╭─ Recorded data

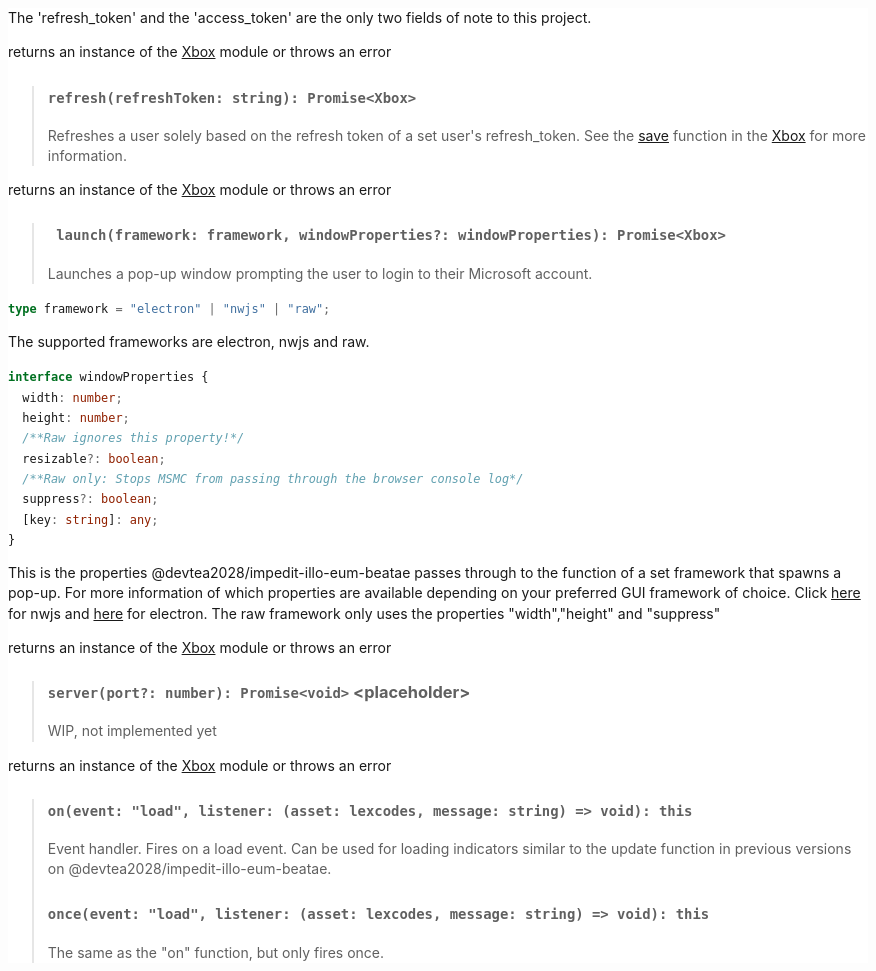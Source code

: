 The 'refresh_token' and the 'access_token' are the only two fields of note to this project.

returns an instance of the [Xbox](#Xbox) module or throws an error

> ### `refresh(refreshToken: string): Promise<Xbox>`
>
> Refreshes a user solely based on the refresh token of a set user's refresh_token. See the [save](#save-string) function in the [Xbox](#Xbox) for more information.

returns an instance of the [Xbox](#Xbox) module or throws an error

> ### ` launch(framework: framework, windowProperties?: windowProperties): Promise<Xbox>`
>
> Launches a pop-up window prompting the user to login to their Microsoft account.

```ts
type framework = "electron" | "nwjs" | "raw";
```

The supported frameworks are <a title="Build cross-platform desktop apps with JavaScript, HTML, and CSS" src="https://www.electronjs.org/">electron</a>, <a title="NW.js (previously known as node-webkit) lets you call all Node.js modules directly from DOM and enables a new way of writing applications with all Web technologies." src="https://nwjs.io/">nwjs</a> and <a title="Uses a user's native (chromium based) browser. For example the new Microsoft edge. Can be used with launchers written purely in plain vanilla nodejs">raw</a>.

```ts
interface windowProperties {
  width: number;
  height: number;
  /**Raw ignores this property!*/
  resizable?: boolean;
  /**Raw only: Stops MSMC from passing through the browser console log*/
  suppress?: boolean;
  [key: string]: any;
}
```

This is the properties @devtea2028/impedit-illo-eum-beatae passes through to the function of a set framework that spawns a pop-up. For more information of which properties are available depending on your preferred GUI framework of choice. Click <a href="https://nwjs.readthedocs.io/en/latest/References/Window/#windowopenurl-options-callback">here</a> for nwjs and <a href="https://www.electronjs.org/docs/latest/api/browser-window#class-browserwindow">here</a> for electron. The raw framework only uses the properties "width","height" and "suppress"

returns an instance of the [Xbox](#Xbox) module or throws an error

> ### `server(port?: number): Promise<void>` \<placeholder>
>
> WIP, not implemented yet

returns an instance of the [Xbox](#Xbox) module or throws an error

> ### `on(event: "load", listener: (asset: lexcodes, message: string) => void): this`
>
> Event handler. Fires on a load event. Can be used for loading indicators similar to the update function in previous versions on @devtea2028/impedit-illo-eum-beatae.
>
> ### `once(event: "load", listener: (asset: lexcodes, message: string) => void): this`
>
> The same as the "on" function, but only fires once.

╰─

*Work request:*
Whenever a line of the data includes "width", copy that line.

*Reply to the task:*
  width: number;
This is the properties @devtea2028/impedit-illo-eum-beatae passes through to the function of a set framework that spawns a pop-up. For more information of which properties are available depending on your preferred GUI framework of choice. Click <a href="https://nwjs.readthedocs.io/en/latest/References/Window/#windowopenurl-options-callback">here</a> for nwjs and <a href="https://www.electronjs.org/docs/latest/api/browser-window#class-browserwindow">here</a> for electron. The raw framework only uses the properties "width","height" and "suppress"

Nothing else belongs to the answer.